The critical unaddressed confounder is indication bias: depression itself causes sexual dysfunction, and every patient in this dataset was (presumably) being treated for depression. Disproportionality methods do not control for this. Two decades of data also means wildly different prescribing volumes, labeling language, and public awareness campaigns — all of which drive spontaneous reporting rates independent of actual harm.

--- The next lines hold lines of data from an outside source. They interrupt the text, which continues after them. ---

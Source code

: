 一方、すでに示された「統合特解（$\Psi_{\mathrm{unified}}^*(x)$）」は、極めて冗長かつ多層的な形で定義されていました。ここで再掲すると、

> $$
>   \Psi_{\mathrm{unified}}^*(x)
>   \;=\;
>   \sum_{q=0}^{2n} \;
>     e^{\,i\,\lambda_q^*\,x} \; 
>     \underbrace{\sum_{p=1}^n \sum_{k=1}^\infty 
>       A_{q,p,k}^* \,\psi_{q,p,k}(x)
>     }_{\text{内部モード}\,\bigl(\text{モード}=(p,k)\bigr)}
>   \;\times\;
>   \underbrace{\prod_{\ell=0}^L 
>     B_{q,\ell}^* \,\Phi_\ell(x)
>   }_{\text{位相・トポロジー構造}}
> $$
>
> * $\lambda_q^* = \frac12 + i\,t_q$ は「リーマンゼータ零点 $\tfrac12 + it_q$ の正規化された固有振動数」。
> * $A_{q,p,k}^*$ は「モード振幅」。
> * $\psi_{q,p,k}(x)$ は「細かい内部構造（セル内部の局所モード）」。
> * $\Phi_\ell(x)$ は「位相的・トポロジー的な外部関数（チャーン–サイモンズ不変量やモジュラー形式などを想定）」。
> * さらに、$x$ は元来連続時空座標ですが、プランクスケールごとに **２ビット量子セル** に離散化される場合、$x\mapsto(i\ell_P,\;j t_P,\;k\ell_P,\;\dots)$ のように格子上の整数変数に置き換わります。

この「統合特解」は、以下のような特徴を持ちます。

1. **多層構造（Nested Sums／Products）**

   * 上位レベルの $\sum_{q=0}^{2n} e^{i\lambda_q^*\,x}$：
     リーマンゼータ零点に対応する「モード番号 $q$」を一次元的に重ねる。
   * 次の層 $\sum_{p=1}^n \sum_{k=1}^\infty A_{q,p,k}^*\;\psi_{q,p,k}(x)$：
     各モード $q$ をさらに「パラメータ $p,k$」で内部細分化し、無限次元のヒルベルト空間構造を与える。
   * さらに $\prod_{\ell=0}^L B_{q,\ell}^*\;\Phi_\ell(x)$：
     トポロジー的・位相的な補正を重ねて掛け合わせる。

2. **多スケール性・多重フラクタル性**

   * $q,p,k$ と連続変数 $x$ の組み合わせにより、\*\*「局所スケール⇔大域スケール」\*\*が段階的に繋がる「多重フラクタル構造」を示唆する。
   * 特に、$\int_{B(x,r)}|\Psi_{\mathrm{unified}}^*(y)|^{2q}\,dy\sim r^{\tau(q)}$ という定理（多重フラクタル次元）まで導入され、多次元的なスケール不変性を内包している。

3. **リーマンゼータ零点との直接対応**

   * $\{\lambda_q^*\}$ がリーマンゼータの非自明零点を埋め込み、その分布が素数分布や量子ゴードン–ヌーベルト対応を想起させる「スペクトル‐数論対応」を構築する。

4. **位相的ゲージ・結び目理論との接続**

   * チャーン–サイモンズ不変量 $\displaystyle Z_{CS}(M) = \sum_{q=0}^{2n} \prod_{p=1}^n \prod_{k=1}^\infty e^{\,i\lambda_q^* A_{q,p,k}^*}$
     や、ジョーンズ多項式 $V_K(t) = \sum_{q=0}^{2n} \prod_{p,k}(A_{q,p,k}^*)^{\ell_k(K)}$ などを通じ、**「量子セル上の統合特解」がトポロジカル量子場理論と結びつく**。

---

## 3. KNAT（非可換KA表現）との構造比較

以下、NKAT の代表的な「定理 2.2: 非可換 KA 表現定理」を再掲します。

The authors acknowledge most of these limitations, which is responsible; it just means the findings are more useful for prioritizing further research than for clinical inference.

Red Flags

• Fluvoxamine's ED signal is non-significant — yet the paper's framing implies all six drugs produced meaningful signals; this requires more prominent acknowledgment
• Indication bias: depression reduces libido and erectile function independently; FAERS cannot separate drug effect from disease effect
• Reporting bias: SSRIs with higher public profiles, more media coverage, or FDA label warnings generate more spontaneous reports regardless of actual risk differences
• No denominator: ROR of 7.93 for escitalopram tells you it's over-reported relative to the database baseline, not that 1-in-13 escitalopram users gets ED
• Funding not disclosed — unusual omission for a FAERS study with no obvious industry incentive, but it should be stated explicitly rather than left blank
• Author affiliation (Department of Urology, Women and Children's Hospital) is an unusual setting for this analysis; no methodological issue, but context matters

Strengths

• Massive dataset: 6.6 million adverse event reports across 21 years is about as large as FAERS analysis gets
• Two concordant methods (ROR and PRR) both applied, with appropriate confidence intervals reported
• All six major SSRIs covered in a single analysis, enabling within-database pattern comparisons
• Authors explicitly and correctly state that signal variation "reflects reporting differences, not comparative risk" — rare and commendable restraint in this literature
• Pre-specified methodology appropriate to the data source

Verdict

This is competent pharmacovigilance work that confirms what clinicians have long observed: SSRI-associated sexual dysfunction shows up prominently in adverse event data, with escitalopram and citalopram generating the loudest signals and fluvoxamine the quietest (though fluvoxamine's ED signal didn't actually clear significance). The paper's value is as a signal-detection exercise, not an efficacy or safety trial — and to the authors' credit, they mostly resist overclaiming. The unfiled funding disclosure and the uncritical treatment of fluvoxamine's non-significant ED finding are the two things an editor should have caught. Read this as background context on reporting patterns, not as evidence that one SSRI is safer for sexual function than another.